The details of the bill are still being tweaked ahead of its expected proposal Tuesday, but Knapp (D-Dist. 2) of Germantown said Monday that it will focus on tight limits to parking any commercial vehicle within ‘‘one or two blocks” of a home.

‘‘Basically what it does is says where [trucks] can’t be,” he said. ‘‘It basically prohibits close proximity to any homes, and doesn’t allow RV’s to stay indefinitely.”

The focus on truck parking comes amid complaints about clogged streets, obstructed sight lines and vehicles parked in the same spot for days, even weeks.
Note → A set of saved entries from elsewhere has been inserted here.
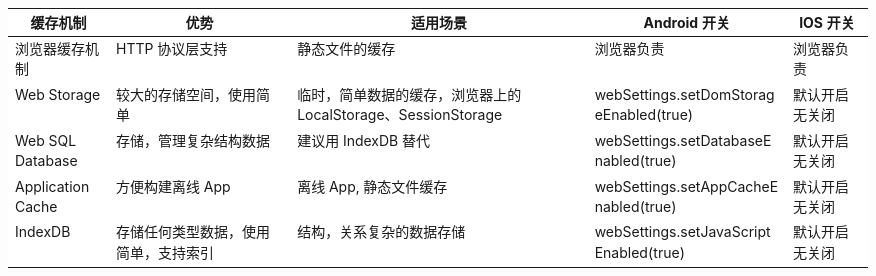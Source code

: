 <table><thead><tr data-style="border-width: 1px 0px 0px; border-right-style: initial; border-bottom-style: initial; border-left-style: initial; border-right-color: initial; border-bottom-color: initial; border-left-color: initial; border-top-style: solid; border-top-color: rgb(204, 204, 204); background-color: white;"><th data-style="border-top-width: 1px; border-color: rgb(204, 204, 204); text-align: left; background-color: rgb(240, 240, 240); font-size: 14px; min-width: 85px;">缓存机制</th><th data-style="border-top-width: 1px; border-color: rgb(204, 204, 204); text-align: left; background-color: rgb(240, 240, 240); font-size: 14px; min-width: 85px;">优势</th><th data-style="border-top-width: 1px; border-color: rgb(204, 204, 204); text-align: left; background-color: rgb(240, 240, 240); font-size: 14px; min-width: 85px;">适用场景</th><th data-style="border-top-width: 1px; border-color: rgb(204, 204, 204); text-align: left; background-color: rgb(240, 240, 240); font-size: 14px; min-width: 85px;">Android 开关</th><th data-style="border-top-width: 1px; border-color: rgb(204, 204, 204); text-align: left; background-color: rgb(240, 240, 240); font-size: 14px; min-width: 85px;">IOS 开关</th></tr></thead><tbody><tr data-style="border-width: 1px 0px 0px; border-right-style: initial; border-bottom-style: initial; border-left-style: initial; border-right-color: initial; border-bottom-color: initial; border-left-color: initial; border-top-style: solid; border-top-color: rgb(204, 204, 204); background-color: white;"><td data-style="border-color: rgb(204, 204, 204); font-size: 14px; min-width: 85px;">浏览器缓存机制</td><td data-style="border-color: rgb(204, 204, 204); font-size: 14px; min-width: 85px;">HTTP 协议层支持</td><td data-style="border-color: rgb(204, 204, 204); font-size: 14px; min-width: 85px;">静态文件的缓存</td><td data-style="border-color: rgb(204, 204, 204); font-size: 14px; min-width: 85px;">浏览器负责</td><td data-style="border-color: rgb(204, 204, 204); font-size: 14px; min-width: 85px;">浏览器负责</td></tr><tr data-style="border-width: 1px 0px 0px; border-right-style: initial; border-bottom-style: initial; border-left-style: initial; border-right-color: initial; border-bottom-color: initial; border-left-color: initial; border-top-style: solid; border-top-color: rgb(204, 204, 204); background-color: rgb(248, 248, 248);"><td data-style="border-color: rgb(204, 204, 204); font-size: 14px; min-width: 85px;">Web Storage</td><td data-style="border-color: rgb(204, 204, 204); font-size: 14px; min-width: 85px;">较大的存储空间，使用简单</td><td data-style="border-color: rgb(204, 204, 204); font-size: 14px; min-width: 85px;">临时，简单数据的缓存，浏览器上的 LocalStorage、SessionStorage</td><td data-style="border-color: rgb(204, 204, 204); font-size: 14px; min-width: 85px;">webSettings.setDomStorageEnabled(true)</td><td data-style="border-color: rgb(204, 204, 204); font-size: 14px; min-width: 85px;">默认开启无关闭</td></tr><tr data-style="border-width: 1px 0px 0px; border-right-style: initial; border-bottom-style: initial; border-left-style: initial; border-right-color: initial; border-bottom-color: initial; border-left-color: initial; border-top-style: solid; border-top-color: rgb(204, 204, 204); background-color: white;"><td data-style="border-color: rgb(204, 204, 204); font-size: 14px; min-width: 85px;">Web SQL Database</td><td data-style="border-color: rgb(204, 204, 204); font-size: 14px; min-width: 85px;">存储，管理复杂结构数据</td><td data-style="border-color: rgb(204, 204, 204); font-size: 14px; min-width: 85px;">建议用 IndexDB 替代</td><td data-style="border-color: rgb(204, 204, 204); font-size: 14px; min-width: 85px;">webSettings.setDatabaseEnabled(true)</td><td data-style="border-color: rgb(204, 204, 204); font-size: 14px; min-width: 85px;">默认开启无关闭</td></tr><tr data-style="border-width: 1px 0px 0px; border-right-style: initial; border-bottom-style: initial; border-left-style: initial; border-right-color: initial; border-bottom-color: initial; border-left-color: initial; border-top-style: solid; border-top-color: rgb(204, 204, 204); background-color: rgb(248, 248, 248);"><td data-style="border-color: rgb(204, 204, 204); font-size: 14px; min-width: 85px;">Application Cache</td><td data-style="border-color: rgb(204, 204, 204); font-size: 14px; min-width: 85px;">方便构建离线 App</td><td data-style="border-color: rgb(204, 204, 204); font-size: 14px; min-width: 85px;">离线 App, 静态文件缓存</td><td data-style="border-color: rgb(204, 204, 204); font-size: 14px; min-width: 85px;">webSettings.setAppCacheEnabled(true)</td><td data-style="border-color: rgb(204, 204, 204); font-size: 14px; min-width: 85px;">默认开启无关闭</td></tr><tr data-style="border-width: 1px 0px 0px; border-right-style: initial; border-bottom-style: initial; border-left-style: initial; border-right-color: initial; border-bottom-color: initial; border-left-color: initial; border-top-style: solid; border-top-color: rgb(204, 204, 204); background-color: white;"><td data-style="border-color: rgb(204, 204, 204); font-size: 14px; min-width: 85px;">IndexDB</td><td data-style="border-color: rgb(204, 204, 204); font-size: 14px; min-width: 85px;">存储任何类型数据，使用简单，支持索引</td><td data-style="border-color: rgb(204, 204, 204); font-size: 14px; min-width: 85px;">结构，关系复杂的数据存储</td><td data-style="border-color: rgb(204, 204, 204); font-size: 14px; min-width: 85px;">webSettings.setJavaScriptEnabled(true)</td><td data-style="border-color: rgb(204, 204, 204); font-size: 14px; min-width: 85px;">默认开启无关闭</td></tr></tbody></table>
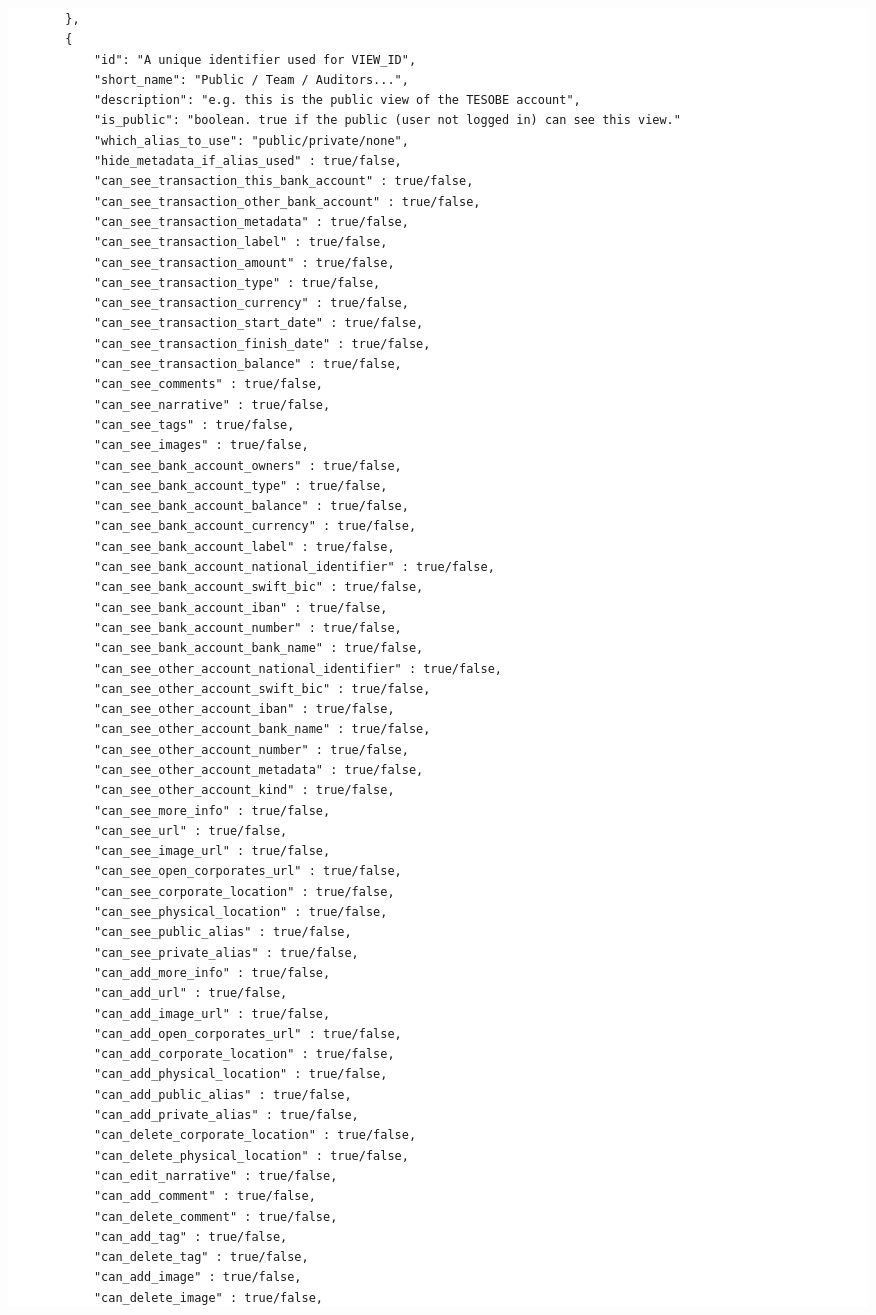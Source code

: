             },
            {
                "id": "A unique identifier used for VIEW_ID",
                "short_name": "Public / Team / Auditors...",
                "description": "e.g. this is the public view of the TESOBE account",
                "is_public": "boolean. true if the public (user not logged in) can see this view."
                "which_alias_to_use": "public/private/none",
                "hide_metadata_if_alias_used" : true/false,
                "can_see_transaction_this_bank_account" : true/false,
                "can_see_transaction_other_bank_account" : true/false,
                "can_see_transaction_metadata" : true/false,
                "can_see_transaction_label" : true/false,
                "can_see_transaction_amount" : true/false,
                "can_see_transaction_type" : true/false,
                "can_see_transaction_currency" : true/false,
                "can_see_transaction_start_date" : true/false,
                "can_see_transaction_finish_date" : true/false,
                "can_see_transaction_balance" : true/false,
                "can_see_comments" : true/false,
                "can_see_narrative" : true/false,
                "can_see_tags" : true/false,
                "can_see_images" : true/false,
                "can_see_bank_account_owners" : true/false,
                "can_see_bank_account_type" : true/false,
                "can_see_bank_account_balance" : true/false,
                "can_see_bank_account_currency" : true/false,
                "can_see_bank_account_label" : true/false,
                "can_see_bank_account_national_identifier" : true/false,
                "can_see_bank_account_swift_bic" : true/false,
                "can_see_bank_account_iban" : true/false,
                "can_see_bank_account_number" : true/false,
                "can_see_bank_account_bank_name" : true/false,
                "can_see_other_account_national_identifier" : true/false,
                "can_see_other_account_swift_bic" : true/false,
                "can_see_other_account_iban" : true/false,
                "can_see_other_account_bank_name" : true/false,
                "can_see_other_account_number" : true/false,
                "can_see_other_account_metadata" : true/false,
                "can_see_other_account_kind" : true/false,
                "can_see_more_info" : true/false,
                "can_see_url" : true/false,
                "can_see_image_url" : true/false,
                "can_see_open_corporates_url" : true/false,
                "can_see_corporate_location" : true/false,
                "can_see_physical_location" : true/false,
                "can_see_public_alias" : true/false,
                "can_see_private_alias" : true/false,
                "can_add_more_info" : true/false,
                "can_add_url" : true/false,
                "can_add_image_url" : true/false,
                "can_add_open_corporates_url" : true/false,
                "can_add_corporate_location" : true/false,
                "can_add_physical_location" : true/false,
                "can_add_public_alias" : true/false,
                "can_add_private_alias" : true/false,
                "can_delete_corporate_location" : true/false,
                "can_delete_physical_location" : true/false,
                "can_edit_narrative" : true/false,
                "can_add_comment" : true/false,
                "can_delete_comment" : true/false,
                "can_add_tag" : true/false,
                "can_delete_tag" : true/false,
                "can_add_image" : true/false,
                "can_delete_image" : true/false,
‘‘It’s everywhere. Go to any HOA meeting anywhere in my district, and it’s an issue in some way,” said Knapp, who has held a pair of town hall forums on the subject, one in Germantown, the other in Montgomery Village.

Though conceding at the Montgomery Village forum that the law will inevitably miss aspects of the problem, he believes it will avoid ‘‘creating too many exceptions or too many loopholes.”

High costs

Knapp acknowledges that any relief for homeowners complicates things for truck owners.
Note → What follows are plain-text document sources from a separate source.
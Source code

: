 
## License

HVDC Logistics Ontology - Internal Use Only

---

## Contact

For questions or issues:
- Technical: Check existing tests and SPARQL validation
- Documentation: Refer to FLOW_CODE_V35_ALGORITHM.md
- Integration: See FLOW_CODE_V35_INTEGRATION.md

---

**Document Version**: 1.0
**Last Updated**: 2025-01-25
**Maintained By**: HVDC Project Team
‘‘We can’t just say we don’t want tractor trailers and we don’t want dump trucks. We need them,” Knapp said. ‘‘We don’t necessarily want them parked next to our houses, for legitimate reasons, but that doesn’t mean that they just go away.”

There are no truck stops in Montgomery County; the nearest one along the Interstate 270 corridor is in Frederick. Parking spaces in industrial areas — such as around the Montgomery County Airpark — can be hard to come by, and it can be cheaper for truckers to incur $40 fines for parking in residential neighborhoods rather than drive to Frederick and pay to park their trucks there.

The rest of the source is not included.